There are 7 broad reasons why banking stocks are attracting investor interest. Something is surely changing in the Indian banking space…

  • Private Banks are fast emerging as a proxy for the Indian growth story. As analysts put it, Indian banks have the advantage of a vast captive market which is still largely unbanked. Over the last few years, initiatives like the Aadhar Linking and Jan Dhan accounts have substantially changed the goal posts making it favourable for Indian banks. They suddenly have a large Indian population that is not only digitally identifiable but also digitally connected. The impact of this on the future of banking could be huge.
  • Low cost housing could be a game changer for the Indian banking industry. In the last budget, the government accorded infrastructure status to low cost housing. Conservative estimates are putting the size of the low-cost housing opportunity at around $1.3 trillion.

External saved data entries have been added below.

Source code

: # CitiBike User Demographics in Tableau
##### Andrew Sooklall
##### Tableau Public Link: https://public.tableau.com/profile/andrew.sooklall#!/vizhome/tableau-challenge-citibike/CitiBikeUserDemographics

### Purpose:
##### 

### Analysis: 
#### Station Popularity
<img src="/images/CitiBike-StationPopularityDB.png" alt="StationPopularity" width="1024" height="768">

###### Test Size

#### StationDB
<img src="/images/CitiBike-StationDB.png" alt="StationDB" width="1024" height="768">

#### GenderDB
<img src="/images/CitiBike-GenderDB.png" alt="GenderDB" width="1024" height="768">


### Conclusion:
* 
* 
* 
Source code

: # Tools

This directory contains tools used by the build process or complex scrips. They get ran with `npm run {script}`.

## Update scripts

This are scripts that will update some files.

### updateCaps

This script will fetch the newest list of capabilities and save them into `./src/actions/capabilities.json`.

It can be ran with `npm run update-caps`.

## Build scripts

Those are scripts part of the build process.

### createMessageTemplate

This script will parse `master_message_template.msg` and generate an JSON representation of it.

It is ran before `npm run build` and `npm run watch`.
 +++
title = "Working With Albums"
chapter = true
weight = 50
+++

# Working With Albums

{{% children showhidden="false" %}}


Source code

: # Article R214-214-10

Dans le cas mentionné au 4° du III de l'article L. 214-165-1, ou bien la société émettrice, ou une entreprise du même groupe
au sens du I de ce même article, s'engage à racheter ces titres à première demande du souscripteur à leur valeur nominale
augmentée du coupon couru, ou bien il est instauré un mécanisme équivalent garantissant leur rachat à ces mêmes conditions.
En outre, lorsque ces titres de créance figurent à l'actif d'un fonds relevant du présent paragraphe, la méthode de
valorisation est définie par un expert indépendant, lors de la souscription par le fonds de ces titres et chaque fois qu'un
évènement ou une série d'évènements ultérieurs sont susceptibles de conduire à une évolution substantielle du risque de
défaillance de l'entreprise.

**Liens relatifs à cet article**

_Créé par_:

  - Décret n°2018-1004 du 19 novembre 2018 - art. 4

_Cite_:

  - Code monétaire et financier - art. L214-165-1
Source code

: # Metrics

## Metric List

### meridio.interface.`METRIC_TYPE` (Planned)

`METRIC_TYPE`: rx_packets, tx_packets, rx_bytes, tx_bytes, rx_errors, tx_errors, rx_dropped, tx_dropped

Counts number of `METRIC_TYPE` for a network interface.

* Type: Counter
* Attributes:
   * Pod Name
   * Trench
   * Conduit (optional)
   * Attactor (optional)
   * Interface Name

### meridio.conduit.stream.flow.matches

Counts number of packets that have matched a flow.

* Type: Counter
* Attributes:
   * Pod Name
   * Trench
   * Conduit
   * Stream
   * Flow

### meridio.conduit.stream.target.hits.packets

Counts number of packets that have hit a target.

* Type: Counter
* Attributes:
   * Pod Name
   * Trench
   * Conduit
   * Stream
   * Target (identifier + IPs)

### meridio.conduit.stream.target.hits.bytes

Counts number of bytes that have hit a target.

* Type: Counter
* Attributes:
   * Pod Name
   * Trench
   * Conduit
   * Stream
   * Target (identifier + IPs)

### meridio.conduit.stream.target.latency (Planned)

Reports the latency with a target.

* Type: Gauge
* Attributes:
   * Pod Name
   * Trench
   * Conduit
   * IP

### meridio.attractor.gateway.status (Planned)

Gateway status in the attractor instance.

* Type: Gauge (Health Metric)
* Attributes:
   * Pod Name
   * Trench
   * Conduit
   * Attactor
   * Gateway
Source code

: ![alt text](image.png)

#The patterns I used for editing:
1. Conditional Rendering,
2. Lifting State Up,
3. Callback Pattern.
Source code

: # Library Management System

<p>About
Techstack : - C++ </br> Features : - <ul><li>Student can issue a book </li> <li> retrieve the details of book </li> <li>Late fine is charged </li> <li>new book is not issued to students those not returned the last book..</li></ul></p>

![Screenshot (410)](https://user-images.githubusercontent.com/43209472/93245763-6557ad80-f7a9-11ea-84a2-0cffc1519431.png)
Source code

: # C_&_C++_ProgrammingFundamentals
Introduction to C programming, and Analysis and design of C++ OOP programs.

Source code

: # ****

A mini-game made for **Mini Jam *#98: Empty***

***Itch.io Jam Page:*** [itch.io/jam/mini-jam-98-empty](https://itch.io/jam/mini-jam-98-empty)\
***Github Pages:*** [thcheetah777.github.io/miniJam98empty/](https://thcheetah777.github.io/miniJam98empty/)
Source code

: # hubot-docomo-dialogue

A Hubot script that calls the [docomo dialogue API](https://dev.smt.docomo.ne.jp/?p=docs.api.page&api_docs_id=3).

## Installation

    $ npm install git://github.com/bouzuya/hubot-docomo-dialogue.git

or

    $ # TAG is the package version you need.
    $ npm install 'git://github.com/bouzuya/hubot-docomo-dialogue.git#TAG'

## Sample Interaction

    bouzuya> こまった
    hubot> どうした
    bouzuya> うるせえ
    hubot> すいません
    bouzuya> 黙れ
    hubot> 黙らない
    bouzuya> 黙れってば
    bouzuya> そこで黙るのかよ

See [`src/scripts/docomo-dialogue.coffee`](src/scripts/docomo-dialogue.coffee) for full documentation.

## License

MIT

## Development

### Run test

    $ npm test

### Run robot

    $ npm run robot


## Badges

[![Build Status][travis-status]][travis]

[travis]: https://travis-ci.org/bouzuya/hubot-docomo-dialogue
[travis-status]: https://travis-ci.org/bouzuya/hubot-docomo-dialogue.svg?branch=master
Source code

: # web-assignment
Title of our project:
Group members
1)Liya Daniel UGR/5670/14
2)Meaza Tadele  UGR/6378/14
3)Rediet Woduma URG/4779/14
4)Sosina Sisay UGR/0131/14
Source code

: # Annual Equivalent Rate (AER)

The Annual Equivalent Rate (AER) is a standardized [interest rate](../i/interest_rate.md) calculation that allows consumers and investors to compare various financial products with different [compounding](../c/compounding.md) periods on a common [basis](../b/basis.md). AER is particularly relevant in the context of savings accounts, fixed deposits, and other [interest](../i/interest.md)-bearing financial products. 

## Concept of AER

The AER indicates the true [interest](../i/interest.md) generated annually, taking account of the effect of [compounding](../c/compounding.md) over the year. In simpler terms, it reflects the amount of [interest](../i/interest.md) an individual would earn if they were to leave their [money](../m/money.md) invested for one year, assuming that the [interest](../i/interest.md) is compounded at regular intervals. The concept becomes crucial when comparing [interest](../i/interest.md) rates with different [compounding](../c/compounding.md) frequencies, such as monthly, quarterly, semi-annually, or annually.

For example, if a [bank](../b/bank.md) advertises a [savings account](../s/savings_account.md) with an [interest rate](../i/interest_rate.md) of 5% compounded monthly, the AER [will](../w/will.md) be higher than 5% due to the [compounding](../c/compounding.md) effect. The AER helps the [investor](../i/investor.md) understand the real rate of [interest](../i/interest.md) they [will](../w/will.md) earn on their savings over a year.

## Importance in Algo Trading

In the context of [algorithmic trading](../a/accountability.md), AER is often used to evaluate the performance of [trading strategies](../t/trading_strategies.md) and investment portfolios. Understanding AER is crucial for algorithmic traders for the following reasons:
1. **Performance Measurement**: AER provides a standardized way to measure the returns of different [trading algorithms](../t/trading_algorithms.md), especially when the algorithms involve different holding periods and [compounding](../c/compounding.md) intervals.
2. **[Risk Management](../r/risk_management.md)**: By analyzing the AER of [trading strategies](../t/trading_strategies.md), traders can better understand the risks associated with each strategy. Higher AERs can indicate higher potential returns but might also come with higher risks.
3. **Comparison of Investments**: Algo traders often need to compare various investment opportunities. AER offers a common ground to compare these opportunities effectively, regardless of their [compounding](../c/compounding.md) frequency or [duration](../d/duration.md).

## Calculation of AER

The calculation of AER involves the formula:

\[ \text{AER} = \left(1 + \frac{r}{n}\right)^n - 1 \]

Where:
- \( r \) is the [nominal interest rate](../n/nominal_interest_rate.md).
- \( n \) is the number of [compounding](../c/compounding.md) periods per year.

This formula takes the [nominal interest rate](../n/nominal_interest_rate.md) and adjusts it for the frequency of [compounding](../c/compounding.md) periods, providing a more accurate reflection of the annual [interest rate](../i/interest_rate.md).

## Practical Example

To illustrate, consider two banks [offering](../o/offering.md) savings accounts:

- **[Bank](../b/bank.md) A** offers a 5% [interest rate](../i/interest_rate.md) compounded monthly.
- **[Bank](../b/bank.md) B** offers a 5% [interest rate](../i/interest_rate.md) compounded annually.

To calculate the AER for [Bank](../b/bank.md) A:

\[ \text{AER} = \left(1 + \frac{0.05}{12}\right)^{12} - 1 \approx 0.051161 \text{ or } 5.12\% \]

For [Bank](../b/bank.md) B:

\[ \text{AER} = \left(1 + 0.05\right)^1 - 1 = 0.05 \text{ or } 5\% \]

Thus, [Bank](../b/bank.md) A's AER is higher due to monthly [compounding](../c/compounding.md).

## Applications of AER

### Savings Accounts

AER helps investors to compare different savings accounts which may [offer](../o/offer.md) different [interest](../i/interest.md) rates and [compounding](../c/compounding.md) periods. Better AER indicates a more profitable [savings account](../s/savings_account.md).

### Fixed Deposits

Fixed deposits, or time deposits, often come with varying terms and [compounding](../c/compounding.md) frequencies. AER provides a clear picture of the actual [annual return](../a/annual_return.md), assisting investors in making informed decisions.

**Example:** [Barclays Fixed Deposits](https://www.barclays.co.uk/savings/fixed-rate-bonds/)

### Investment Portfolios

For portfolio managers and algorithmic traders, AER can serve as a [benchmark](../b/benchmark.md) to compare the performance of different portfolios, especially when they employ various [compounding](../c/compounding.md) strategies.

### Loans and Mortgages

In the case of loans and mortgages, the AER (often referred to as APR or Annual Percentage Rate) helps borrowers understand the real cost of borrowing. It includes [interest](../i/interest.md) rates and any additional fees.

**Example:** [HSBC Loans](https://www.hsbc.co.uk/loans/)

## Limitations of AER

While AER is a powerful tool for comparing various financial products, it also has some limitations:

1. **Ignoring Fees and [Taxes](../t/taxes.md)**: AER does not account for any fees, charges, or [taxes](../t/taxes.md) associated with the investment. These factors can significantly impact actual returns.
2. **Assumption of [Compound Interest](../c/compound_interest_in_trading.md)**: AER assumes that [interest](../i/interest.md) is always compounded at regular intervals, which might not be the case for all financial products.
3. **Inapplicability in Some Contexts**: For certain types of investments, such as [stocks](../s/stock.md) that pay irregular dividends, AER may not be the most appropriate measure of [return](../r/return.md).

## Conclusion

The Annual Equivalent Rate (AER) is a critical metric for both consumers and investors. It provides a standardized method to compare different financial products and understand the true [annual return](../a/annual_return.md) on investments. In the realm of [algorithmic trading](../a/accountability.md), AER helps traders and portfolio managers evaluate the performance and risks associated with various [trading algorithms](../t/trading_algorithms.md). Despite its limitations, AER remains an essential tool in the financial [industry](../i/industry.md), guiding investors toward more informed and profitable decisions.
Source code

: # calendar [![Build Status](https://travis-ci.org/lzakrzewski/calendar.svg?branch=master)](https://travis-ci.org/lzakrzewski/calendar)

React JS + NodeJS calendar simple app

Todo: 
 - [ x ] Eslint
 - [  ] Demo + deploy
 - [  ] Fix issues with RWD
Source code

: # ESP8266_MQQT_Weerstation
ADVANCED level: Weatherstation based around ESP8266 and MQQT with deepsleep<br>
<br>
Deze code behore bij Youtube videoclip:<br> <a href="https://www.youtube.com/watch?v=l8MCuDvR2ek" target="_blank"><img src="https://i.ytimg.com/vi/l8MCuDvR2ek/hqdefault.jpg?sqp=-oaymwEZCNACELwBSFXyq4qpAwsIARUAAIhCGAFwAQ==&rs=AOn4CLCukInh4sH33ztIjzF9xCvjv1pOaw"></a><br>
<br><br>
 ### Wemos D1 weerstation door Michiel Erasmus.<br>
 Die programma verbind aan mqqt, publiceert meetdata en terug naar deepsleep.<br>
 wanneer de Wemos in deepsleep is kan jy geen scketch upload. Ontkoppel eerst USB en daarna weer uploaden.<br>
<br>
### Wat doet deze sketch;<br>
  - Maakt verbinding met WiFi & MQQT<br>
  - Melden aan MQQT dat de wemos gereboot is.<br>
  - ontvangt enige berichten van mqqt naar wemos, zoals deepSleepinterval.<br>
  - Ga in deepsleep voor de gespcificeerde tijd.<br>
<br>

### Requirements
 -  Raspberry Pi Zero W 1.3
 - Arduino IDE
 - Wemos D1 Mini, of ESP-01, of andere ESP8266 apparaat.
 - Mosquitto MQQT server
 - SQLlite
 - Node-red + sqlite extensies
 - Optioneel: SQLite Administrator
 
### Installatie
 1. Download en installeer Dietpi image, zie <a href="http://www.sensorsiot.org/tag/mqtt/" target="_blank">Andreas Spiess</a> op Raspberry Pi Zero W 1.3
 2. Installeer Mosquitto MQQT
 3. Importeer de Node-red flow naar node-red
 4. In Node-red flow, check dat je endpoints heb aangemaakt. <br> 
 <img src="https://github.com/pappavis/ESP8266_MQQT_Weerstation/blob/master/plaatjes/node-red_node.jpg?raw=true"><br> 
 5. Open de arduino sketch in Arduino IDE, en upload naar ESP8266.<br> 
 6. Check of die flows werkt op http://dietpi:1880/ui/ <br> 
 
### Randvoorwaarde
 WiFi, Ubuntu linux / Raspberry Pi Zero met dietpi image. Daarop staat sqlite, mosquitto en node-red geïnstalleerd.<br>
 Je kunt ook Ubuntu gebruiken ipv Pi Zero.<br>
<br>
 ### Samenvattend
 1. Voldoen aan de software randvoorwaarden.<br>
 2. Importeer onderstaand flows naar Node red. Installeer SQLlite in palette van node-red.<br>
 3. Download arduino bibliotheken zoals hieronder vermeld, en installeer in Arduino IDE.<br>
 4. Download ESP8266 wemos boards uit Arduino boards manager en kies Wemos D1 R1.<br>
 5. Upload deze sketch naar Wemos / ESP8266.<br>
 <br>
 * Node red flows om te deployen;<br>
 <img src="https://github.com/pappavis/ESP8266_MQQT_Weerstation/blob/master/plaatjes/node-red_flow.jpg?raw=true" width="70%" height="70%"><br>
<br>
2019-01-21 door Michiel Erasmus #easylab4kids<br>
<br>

When the projects take off in right earnest, it is also going to open a billion dollar opportunity for the banks in terms of funding and allied services.
  • Demonetization has largely changed the name of the game for banking. Nearly Rs.7 trillion was deposited by individuals into their bank accounts. This led to a sharp increase in bank deposits for banks without any additional effort for the banks.
  • Technology is likely to drive the future of banking business. Today you can open a bank account simply by identifying yourself with your Aadhar card and you can have a bank account opened almost seamlessly online. Therefore geographical presence is no longer going to be a roadblock for banks to expand. In fact, the 811 account launched by Kotak Bank is one such product where the response has been encouraging.
  • With greater deregulation, banks now have the leeway to adjust their asset and liability side of the balance sheet. We have seen SBI take the lead by cutting savings deposit rates by 50 basis points. This is going to boost the net profits of banks by nearly 20%. With inflation staying low, many more banks could follow suit and this could make a substantial difference to the profitability of banks.
  • The recent move by the government to bail out banks through the Insolvency code will overcome one of the biggest impediments ahead of Indian banking. While the process will still be long-drawn, at least there is hope that the problem of NPAs and stressed assets can be resolved. That itself could make a substantial difference to the valuation of stressed private banks and most of the PSU banks.

Last, but not the least, there is a silent shift happening in the way individuals allocate money to asset classes. With the combined impact of demonetization and lower yields, investors increasingly prefer the higher alpha of equities. Banks could be the big beneficiaries as this will be a boost for their fee income. Even Dr. Viral Acharya, the RBI governor has pointed to this trend. This shift in the savings pattern could be the biggest factor working in favour of banks and financial services. The rally in banks is, perhaps, just an acknowledgement that there is a paradigm shift happening in the way investors need to look at banking stocks.